The Communist Party is strengthening its control of every form of public media within China. And it will be exporting its rigid ideology worldwide through an enormous new broadcaster—the Voice of China, a new entity that will employ more than 14,000 people.
This is what the party’s central committee said in a recently published directive: “In order to strengthen the party’s centralized and unified leadership in public opinion work by the media, strengthen the management of publishing activities and develop a prosperous, socialist publishing industry with Chinese characteristics, the responsibilities of the State Administration of Press, Publication, Radio, Film and Television (SAPPRFT) will be reassigned to the Central Propaganda Department. After this adjustment, the main responsibility of the Central Propaganda Department will be to implement the party’s propaganda guidelines.”

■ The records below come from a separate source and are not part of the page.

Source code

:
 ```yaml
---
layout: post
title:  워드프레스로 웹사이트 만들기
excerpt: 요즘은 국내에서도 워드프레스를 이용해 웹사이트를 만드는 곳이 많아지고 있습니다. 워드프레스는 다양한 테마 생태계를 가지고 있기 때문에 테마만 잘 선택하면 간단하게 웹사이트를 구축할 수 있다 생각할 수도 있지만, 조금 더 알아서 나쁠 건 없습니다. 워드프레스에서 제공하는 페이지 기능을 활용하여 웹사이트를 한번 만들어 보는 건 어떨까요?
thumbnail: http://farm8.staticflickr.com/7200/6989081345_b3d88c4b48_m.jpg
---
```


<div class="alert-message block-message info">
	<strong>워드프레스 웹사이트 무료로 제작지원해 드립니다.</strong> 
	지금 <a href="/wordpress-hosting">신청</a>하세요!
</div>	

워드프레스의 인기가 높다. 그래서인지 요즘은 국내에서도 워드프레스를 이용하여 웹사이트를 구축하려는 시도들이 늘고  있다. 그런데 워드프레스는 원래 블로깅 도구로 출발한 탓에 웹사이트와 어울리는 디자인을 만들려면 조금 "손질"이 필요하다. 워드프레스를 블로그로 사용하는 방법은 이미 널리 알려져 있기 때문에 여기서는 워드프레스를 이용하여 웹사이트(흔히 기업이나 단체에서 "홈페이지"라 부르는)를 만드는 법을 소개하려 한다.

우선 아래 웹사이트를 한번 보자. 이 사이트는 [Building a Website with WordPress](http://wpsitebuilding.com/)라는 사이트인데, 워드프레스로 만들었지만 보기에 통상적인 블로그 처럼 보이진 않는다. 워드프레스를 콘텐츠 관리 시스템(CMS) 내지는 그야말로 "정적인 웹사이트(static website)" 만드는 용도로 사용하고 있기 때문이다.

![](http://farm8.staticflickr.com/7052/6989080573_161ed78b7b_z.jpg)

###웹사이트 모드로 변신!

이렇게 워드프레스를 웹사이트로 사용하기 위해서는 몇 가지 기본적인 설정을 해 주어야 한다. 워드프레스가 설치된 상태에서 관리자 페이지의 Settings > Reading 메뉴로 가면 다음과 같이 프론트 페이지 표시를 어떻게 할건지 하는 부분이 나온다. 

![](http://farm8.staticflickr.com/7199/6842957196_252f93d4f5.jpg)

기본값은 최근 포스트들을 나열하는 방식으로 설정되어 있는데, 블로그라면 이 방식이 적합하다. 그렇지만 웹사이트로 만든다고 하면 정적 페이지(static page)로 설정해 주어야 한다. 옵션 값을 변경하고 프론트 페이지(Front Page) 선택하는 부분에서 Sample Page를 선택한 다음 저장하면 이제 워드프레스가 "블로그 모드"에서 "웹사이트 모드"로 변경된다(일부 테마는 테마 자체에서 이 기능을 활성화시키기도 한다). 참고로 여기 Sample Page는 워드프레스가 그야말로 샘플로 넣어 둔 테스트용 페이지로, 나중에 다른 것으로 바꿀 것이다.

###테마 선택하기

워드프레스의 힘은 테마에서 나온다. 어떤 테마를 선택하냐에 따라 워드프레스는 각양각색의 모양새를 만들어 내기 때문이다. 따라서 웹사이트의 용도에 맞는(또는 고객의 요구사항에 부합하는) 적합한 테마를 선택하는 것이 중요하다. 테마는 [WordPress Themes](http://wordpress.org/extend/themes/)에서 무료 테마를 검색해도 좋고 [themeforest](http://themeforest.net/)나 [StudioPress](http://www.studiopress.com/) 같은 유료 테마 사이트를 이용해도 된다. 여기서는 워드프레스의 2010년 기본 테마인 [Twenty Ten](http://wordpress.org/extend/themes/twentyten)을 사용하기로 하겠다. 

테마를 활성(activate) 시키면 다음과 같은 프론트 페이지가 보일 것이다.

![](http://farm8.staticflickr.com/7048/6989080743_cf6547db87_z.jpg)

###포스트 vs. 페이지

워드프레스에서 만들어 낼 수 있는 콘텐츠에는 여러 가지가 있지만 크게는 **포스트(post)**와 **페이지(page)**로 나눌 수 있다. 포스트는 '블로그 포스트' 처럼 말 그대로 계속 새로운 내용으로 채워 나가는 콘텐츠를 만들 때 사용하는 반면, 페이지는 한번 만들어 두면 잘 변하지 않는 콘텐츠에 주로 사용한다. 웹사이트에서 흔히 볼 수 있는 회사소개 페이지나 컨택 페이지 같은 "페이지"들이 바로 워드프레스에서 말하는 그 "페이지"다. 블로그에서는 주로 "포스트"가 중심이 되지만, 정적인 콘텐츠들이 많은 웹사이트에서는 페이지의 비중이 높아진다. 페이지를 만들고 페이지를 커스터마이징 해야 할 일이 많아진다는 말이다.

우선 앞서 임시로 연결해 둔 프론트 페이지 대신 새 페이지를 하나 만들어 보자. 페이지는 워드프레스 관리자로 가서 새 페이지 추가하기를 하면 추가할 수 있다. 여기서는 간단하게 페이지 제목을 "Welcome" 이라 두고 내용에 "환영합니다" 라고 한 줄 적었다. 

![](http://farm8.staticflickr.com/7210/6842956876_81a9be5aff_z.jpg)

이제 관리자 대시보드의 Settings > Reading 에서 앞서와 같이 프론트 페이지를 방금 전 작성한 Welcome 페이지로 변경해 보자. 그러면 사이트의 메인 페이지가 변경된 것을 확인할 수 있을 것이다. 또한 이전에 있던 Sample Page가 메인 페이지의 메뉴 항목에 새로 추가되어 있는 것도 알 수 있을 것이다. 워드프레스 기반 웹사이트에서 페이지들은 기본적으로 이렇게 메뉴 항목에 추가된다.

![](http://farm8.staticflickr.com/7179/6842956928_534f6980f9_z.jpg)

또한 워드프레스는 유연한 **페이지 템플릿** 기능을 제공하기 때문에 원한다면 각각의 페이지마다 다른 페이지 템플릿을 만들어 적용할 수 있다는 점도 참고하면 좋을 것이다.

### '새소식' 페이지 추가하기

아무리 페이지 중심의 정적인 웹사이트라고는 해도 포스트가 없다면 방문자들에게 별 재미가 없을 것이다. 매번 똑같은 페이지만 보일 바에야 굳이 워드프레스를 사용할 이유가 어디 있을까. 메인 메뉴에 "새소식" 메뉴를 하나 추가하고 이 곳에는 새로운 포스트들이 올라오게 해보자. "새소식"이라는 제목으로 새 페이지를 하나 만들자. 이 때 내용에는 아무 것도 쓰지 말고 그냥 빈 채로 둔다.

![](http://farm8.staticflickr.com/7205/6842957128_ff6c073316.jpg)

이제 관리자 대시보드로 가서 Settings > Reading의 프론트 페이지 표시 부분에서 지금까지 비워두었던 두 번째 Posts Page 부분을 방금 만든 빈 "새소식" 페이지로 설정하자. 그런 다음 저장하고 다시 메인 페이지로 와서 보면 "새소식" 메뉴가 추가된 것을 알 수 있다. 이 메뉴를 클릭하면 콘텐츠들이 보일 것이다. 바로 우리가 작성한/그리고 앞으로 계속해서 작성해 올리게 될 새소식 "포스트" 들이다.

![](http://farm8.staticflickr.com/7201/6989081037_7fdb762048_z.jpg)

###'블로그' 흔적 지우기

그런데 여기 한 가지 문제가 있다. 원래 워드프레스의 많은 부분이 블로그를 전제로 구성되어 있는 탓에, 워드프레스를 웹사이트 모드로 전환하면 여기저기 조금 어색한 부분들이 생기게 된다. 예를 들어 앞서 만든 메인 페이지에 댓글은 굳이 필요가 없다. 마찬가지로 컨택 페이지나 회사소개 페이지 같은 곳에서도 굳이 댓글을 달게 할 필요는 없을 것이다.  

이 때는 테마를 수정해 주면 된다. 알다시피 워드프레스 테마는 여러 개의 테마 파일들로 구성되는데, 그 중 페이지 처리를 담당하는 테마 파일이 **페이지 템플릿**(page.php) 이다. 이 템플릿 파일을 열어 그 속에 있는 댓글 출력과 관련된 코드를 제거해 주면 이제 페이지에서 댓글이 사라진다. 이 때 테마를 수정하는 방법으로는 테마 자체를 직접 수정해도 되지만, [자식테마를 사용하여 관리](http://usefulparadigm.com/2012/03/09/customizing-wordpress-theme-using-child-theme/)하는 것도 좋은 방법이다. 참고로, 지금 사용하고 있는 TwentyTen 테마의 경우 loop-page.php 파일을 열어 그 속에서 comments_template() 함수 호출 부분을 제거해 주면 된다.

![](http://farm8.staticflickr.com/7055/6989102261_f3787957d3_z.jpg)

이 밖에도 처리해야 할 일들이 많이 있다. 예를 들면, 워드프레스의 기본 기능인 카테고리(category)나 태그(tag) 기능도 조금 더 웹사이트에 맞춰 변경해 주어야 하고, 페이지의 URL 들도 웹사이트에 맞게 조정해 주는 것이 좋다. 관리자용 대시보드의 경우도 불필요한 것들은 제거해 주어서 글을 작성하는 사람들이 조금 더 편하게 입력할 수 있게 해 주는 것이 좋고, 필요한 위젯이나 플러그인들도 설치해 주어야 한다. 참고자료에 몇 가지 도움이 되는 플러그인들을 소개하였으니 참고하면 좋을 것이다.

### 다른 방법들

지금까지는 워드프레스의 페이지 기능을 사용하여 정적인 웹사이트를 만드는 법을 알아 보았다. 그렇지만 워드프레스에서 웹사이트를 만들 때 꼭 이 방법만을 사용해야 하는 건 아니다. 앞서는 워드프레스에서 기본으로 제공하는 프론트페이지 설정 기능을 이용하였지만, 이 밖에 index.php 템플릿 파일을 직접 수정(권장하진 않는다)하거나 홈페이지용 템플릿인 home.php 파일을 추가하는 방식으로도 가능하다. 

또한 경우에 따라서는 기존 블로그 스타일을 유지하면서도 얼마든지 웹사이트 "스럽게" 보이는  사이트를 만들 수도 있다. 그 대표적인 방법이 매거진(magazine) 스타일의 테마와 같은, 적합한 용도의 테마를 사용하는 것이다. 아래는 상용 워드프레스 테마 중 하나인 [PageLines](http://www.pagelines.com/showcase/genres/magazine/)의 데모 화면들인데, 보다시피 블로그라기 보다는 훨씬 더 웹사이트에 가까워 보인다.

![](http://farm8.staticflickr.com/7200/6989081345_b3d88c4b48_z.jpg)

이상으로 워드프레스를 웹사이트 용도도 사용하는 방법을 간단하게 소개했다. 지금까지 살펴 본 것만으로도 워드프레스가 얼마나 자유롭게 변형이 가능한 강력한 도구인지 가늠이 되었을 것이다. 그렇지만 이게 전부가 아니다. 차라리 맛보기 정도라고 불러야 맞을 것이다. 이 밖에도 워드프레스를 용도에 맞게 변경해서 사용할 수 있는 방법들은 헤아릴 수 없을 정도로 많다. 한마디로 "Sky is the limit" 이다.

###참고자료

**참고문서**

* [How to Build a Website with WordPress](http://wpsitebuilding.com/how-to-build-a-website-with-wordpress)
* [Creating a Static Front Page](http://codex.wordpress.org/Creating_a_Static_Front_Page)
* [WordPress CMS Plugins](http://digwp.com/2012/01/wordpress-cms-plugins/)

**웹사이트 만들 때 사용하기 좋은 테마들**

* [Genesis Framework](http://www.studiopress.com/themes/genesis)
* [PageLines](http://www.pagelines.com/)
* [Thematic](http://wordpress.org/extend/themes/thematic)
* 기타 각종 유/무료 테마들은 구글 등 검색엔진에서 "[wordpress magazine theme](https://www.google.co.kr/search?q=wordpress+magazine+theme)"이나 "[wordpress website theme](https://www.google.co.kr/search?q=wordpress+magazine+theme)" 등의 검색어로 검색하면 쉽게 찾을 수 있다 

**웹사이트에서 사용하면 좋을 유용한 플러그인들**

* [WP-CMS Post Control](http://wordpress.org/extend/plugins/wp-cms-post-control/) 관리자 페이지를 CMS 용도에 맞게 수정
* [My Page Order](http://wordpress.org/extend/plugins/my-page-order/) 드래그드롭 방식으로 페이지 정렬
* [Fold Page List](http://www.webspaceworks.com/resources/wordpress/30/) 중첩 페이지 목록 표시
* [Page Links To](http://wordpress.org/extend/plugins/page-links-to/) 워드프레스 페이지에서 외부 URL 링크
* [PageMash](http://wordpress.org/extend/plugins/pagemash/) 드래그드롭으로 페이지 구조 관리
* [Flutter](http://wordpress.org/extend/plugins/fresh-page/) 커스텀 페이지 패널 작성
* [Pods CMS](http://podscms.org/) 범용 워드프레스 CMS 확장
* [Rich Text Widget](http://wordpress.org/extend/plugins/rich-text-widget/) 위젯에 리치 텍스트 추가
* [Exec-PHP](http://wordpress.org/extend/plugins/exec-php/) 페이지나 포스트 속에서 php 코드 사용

The consolidation of news operations under the Central Propaganda Department means that China plans to have even greater control over everything reported domestically and internationally. It will no longer be news as we know it. It will all be propaganda.
This will have impact far beyond just China. Totalitarian regimes learn from each other, especially how to control the media to maintain their power. The two major countries exporting propaganda and their news control methods are China and Russia.
Increasingly, we see those methods being used in small and large non-democratic countries in South America, Africa, and Asia.
The Chinese chose the name of their new international media operation very carefully. The Voice of China is going to challenge the Voice of America in every corner of the world. The stakes have been raised in what will unquestionably become a high-stakes international battle between government-controlled propaganda and the free press of the world’s remaining democracies.
It doesn’t help that today our own free press is under attack from forces within our country. We can’t afford to lose either battle — here at home or in the rest of an increasingly interconnected world

Ted Kaufman is a former U.S. Senator from Delaware who served on the Broadcasting Board of Governors.